** PROMPT **
Scan the data below and copy each line where "desc" occurs.
※ ※ ※
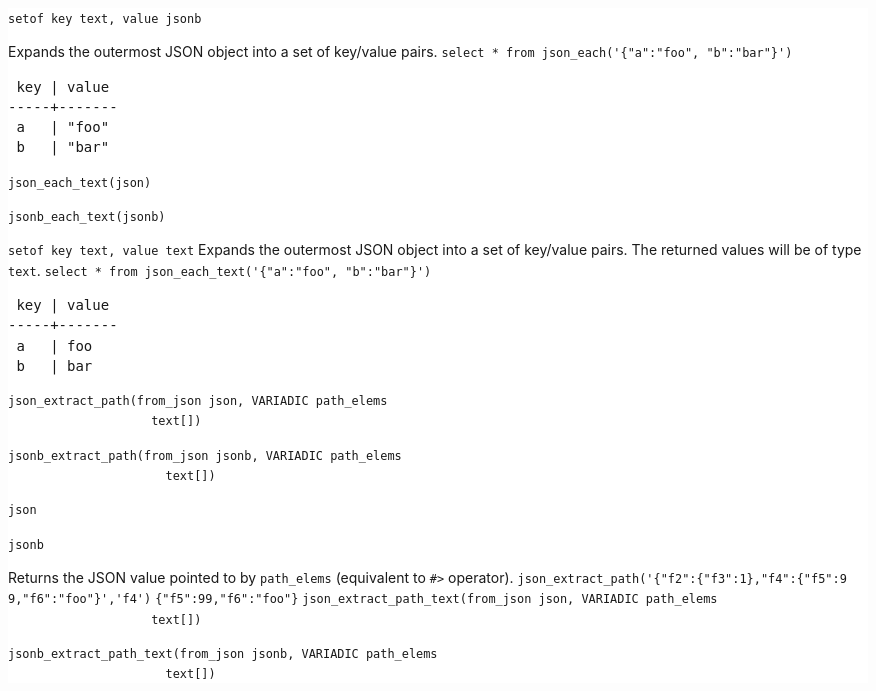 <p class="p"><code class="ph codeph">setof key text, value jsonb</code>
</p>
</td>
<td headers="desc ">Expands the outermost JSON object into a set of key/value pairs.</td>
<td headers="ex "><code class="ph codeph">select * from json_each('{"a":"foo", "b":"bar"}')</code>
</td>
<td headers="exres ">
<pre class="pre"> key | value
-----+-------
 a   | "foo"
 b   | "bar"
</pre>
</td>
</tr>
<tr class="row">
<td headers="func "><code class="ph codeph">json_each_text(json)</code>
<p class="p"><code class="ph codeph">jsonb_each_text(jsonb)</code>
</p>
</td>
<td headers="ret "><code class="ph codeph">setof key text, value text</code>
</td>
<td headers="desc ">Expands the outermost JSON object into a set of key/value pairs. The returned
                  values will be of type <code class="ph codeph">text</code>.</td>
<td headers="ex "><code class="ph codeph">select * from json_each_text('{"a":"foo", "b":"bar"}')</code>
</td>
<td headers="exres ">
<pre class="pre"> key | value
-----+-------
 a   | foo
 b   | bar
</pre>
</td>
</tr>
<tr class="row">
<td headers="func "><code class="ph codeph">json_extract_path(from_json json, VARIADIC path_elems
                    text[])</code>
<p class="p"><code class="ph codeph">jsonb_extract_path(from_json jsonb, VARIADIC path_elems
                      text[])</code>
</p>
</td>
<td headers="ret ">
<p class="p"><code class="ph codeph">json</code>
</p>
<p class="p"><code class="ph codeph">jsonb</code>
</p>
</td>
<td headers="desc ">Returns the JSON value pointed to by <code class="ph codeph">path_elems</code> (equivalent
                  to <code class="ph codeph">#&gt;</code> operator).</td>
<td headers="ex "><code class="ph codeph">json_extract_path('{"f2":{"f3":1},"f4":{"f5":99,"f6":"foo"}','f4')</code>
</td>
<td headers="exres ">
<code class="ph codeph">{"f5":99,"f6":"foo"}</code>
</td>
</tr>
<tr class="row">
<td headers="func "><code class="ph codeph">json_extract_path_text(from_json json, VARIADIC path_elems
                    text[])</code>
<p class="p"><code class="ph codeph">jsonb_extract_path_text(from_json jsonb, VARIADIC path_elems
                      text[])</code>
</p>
※ ※ ※
** SOLUTION TO THIS TASK **
<td headers="desc ">Expands the outermost JSON object into a set of key/value pairs.</td>
<td headers="desc ">Expands the outermost JSON object into a set of key/value pairs. The returned
<td headers="desc ">Returns the JSON value pointed to by <code class="ph codeph">path_elems</code> (equivalent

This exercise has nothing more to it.